Please report how many lines of the data include the word "also", with the number as the entire reply.

------------------------------------------------

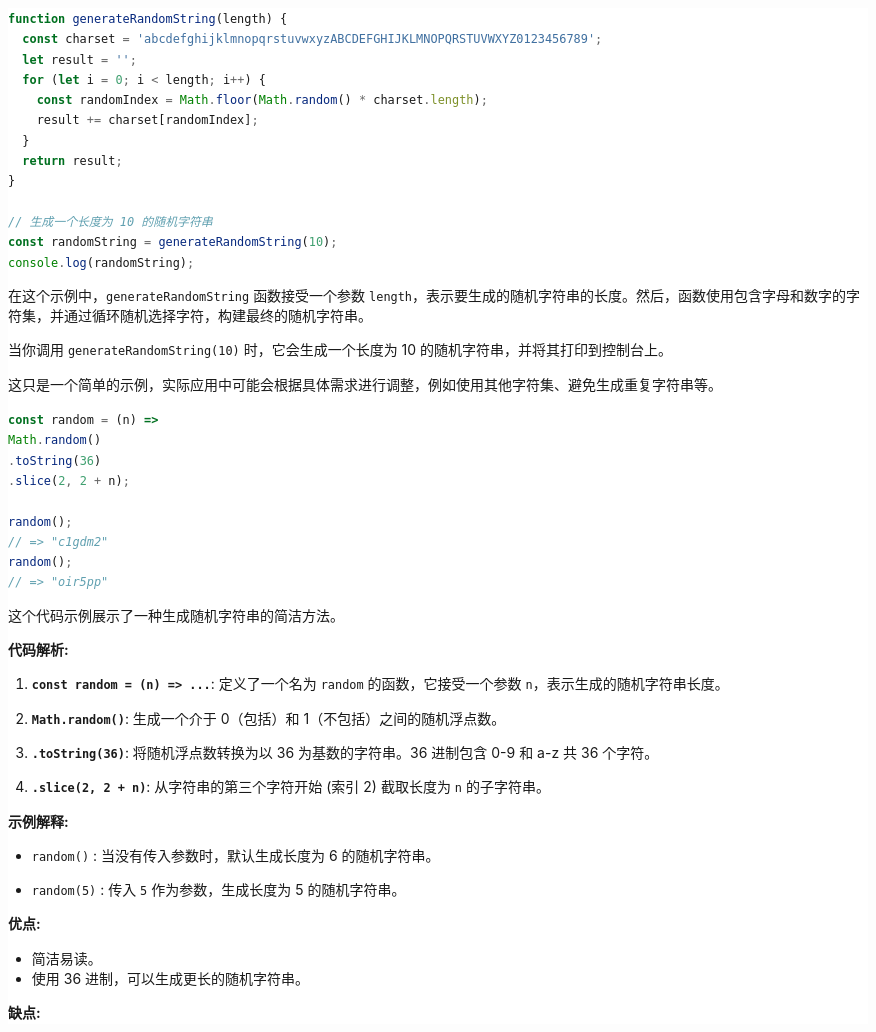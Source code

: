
 ```javascript
function generateRandomString(length) {
  const charset = 'abcdefghijklmnopqrstuvwxyzABCDEFGHIJKLMNOPQRSTUVWXYZ0123456789';
  let result = '';
  for (let i = 0; i < length; i++) {
    const randomIndex = Math.floor(Math.random() * charset.length);
    result += charset[randomIndex];
  }
  return result;
}

// 生成一个长度为 10 的随机字符串
const randomString = generateRandomString(10);
console.log(randomString);
```

在这个示例中，`generateRandomString` 函数接受一个参数 `length`，表示要生成的随机字符串的长度。然后，函数使用包含字母和数字的字符集，并通过循环随机选择字符，构建最终的随机字符串。

当你调用 `generateRandomString(10)` 时，它会生成一个长度为 10 的随机字符串，并将其打印到控制台上。

这只是一个简单的示例，实际应用中可能会根据具体需求进行调整，例如使用其他字符集、避免生成重复字符串等。

```javascript
const random = (n) =>
Math.random()
.toString(36)
.slice(2, 2 + n);

random();
// => "c1gdm2"
random();
// => "oir5pp"
```

这个代码示例展示了一种生成随机字符串的简洁方法。 

**代码解析:**

1. **`const random = (n) => ...`**: 定义了一个名为 `random` 的函数，它接受一个参数 `n`，表示生成的随机字符串长度。

2. **`Math.random()`**: 生成一个介于 0（包括）和 1（不包括）之间的随机浮点数。

3. **`.toString(36)`**: 将随机浮点数转换为以 36 为基数的字符串。36 进制包含 0-9 和 a-z 共 36 个字符。

4. **`.slice(2, 2 + n)`**: 从字符串的第三个字符开始 (索引 2) 截取长度为 `n` 的子字符串。 

**示例解释:**

- `random()`  : 当没有传入参数时，默认生成长度为 6 的随机字符串。

- `random(5)` : 传入 `5` 作为参数，生成长度为 5 的随机字符串。

**优点:**

- 简洁易读。
- 使用 36 进制，可以生成更长的随机字符串。

**缺点:**
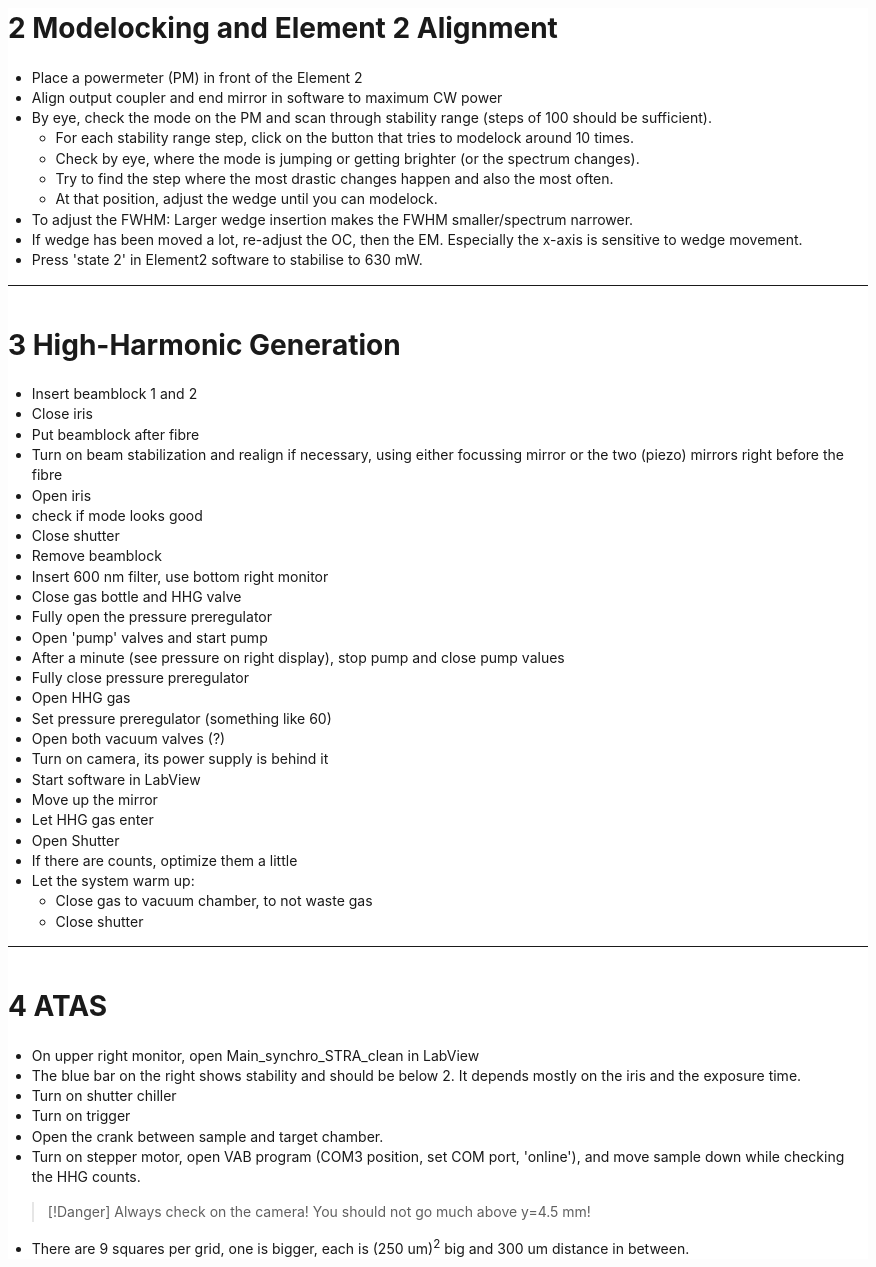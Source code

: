 # 2 Modelocking and Element 2 Alignment
- Place a powermeter (PM) in front of the Element 2
- Align output coupler and end mirror in software to maximum CW power
- By eye, check the mode on the PM and scan through stability range (steps of 100 should be sufficient).
	- For each stability range step, click on the button that tries to modelock around 10 times.
	- Check by eye, where the mode is jumping or getting brighter (or the spectrum changes).
	- Try to find the step where the most drastic changes happen and also the most often.
	- At that position, adjust the wedge until you can modelock.
- To adjust the FWHM: Larger wedge insertion makes the FWHM smaller/spectrum narrower.
- If wedge has been moved a lot, re-adjust the OC, then the EM. Especially the x-axis is sensitive to wedge movement. 
- Press 'state 2' in Element2 software to stabilise to 630 mW.

---
# 3 High-Harmonic Generation
- Insert beamblock 1 and 2
- Close iris
- Put beamblock after fibre
- Turn on beam stabilization and realign if necessary, using either focussing mirror or the two (piezo) mirrors right before the fibre
- Open iris
- check if mode looks good
- Close shutter
- Remove beamblock
- Insert 600 nm filter, use bottom right monitor
- Close gas bottle and HHG valve
- Fully open the pressure preregulator
- Open 'pump' valves and start pump
- After a minute (see pressure on right display), stop pump and close pump values
- Fully close pressure preregulator
- Open HHG gas
- Set pressure preregulator (something like 60)
- Open both vacuum valves (?)
- Turn on camera, its power supply is behind it
- Start software in LabView
- Move up the mirror
- Let HHG gas enter
- Open Shutter
- If there are counts, optimize them a little
- Let the system warm up: 
	- Close gas to vacuum chamber, to not waste gas
	- Close shutter

---
# 4 ATAS
- On upper right monitor, open Main_synchro_STRA_clean in LabView
- The blue bar on the right shows stability and should be below 2. It depends mostly on the iris and the exposure time. 
- Turn on shutter chiller
- Turn on trigger
- Open the crank between sample and target chamber. 
- Turn on stepper motor, open VAB program (COM3 position, set COM port, 'online'), and move sample down while checking the HHG counts.
>[!Danger]
>Always check on the camera! You should not go much above y=4.5 mm!
- There are 9 squares per grid, one is bigger, each is (250 um)$^2$ big and 300 um distance in between. 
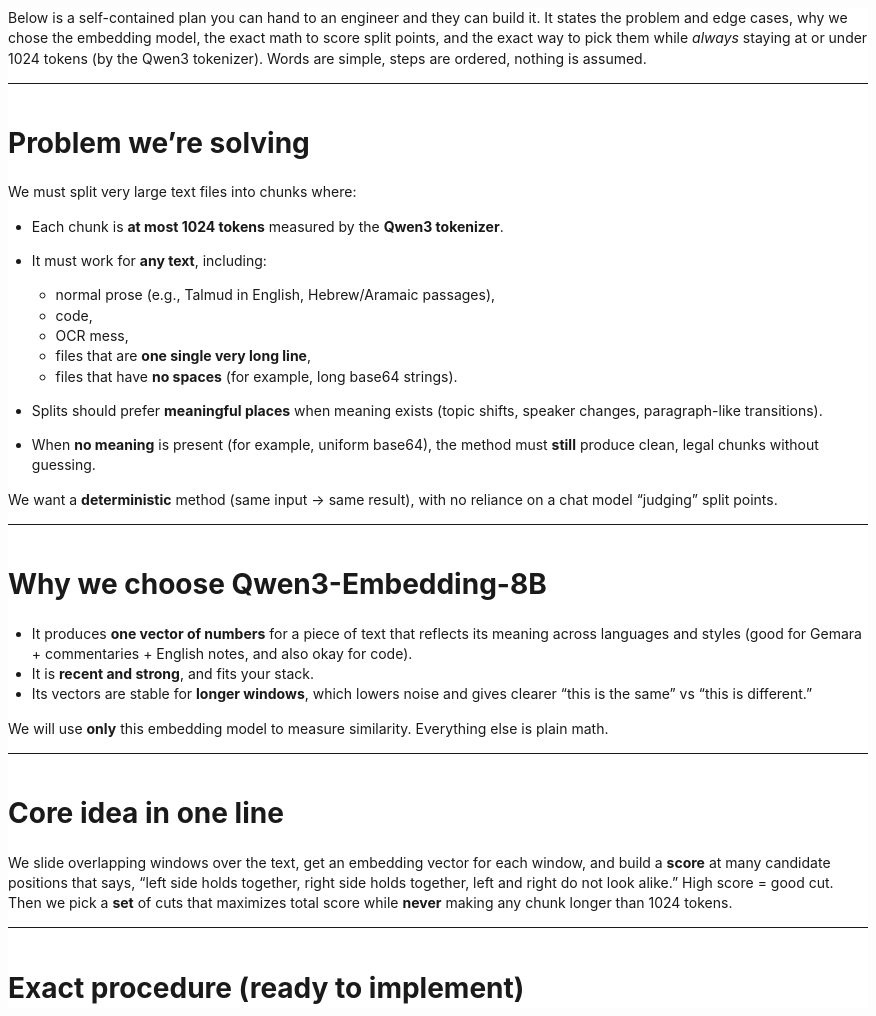 Below is a self-contained plan you can hand to an engineer and they can build it. It states the problem and edge cases, why we chose the embedding model, the exact math to score split points, and the exact way to pick them while *always* staying at or under 1024 tokens (by the Qwen3 tokenizer). Words are simple, steps are ordered, nothing is assumed.

---

# Problem we’re solving

We must split very large text files into chunks where:

* Each chunk is **at most 1024 tokens** measured by the **Qwen3 tokenizer**.
* It must work for **any text**, including:

  * normal prose (e.g., Talmud in English, Hebrew/Aramaic passages),
  * code,
  * OCR mess,
  * files that are **one single very long line**,
  * files that have **no spaces** (for example, long base64 strings).
* Splits should prefer **meaningful places** when meaning exists (topic shifts, speaker changes, paragraph-like transitions).
* When **no meaning** is present (for example, uniform base64), the method must **still** produce clean, legal chunks without guessing.

We want a **deterministic** method (same input → same result), with no reliance on a chat model “judging” split points.

---

# Why we choose **Qwen3-Embedding-8B**

* It produces **one vector of numbers** for a piece of text that reflects its meaning across languages and styles (good for Gemara + commentaries + English notes, and also okay for code).
* It is **recent and strong**, and fits your stack.
* Its vectors are stable for **longer windows**, which lowers noise and gives clearer “this is the same” vs “this is different.”

We will use **only** this embedding model to measure similarity. Everything else is plain math.

---

# Core idea in one line

We slide overlapping windows over the text, get an embedding vector for each window, and build a **score** at many candidate positions that says, “left side holds together, right side holds together, left and right do not look alike.” High score = good cut. Then we pick a **set** of cuts that maximizes total score while **never** making any chunk longer than 1024 tokens.

---

# Exact procedure (ready to implement)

------------------------------------------------

**Written solution:**
2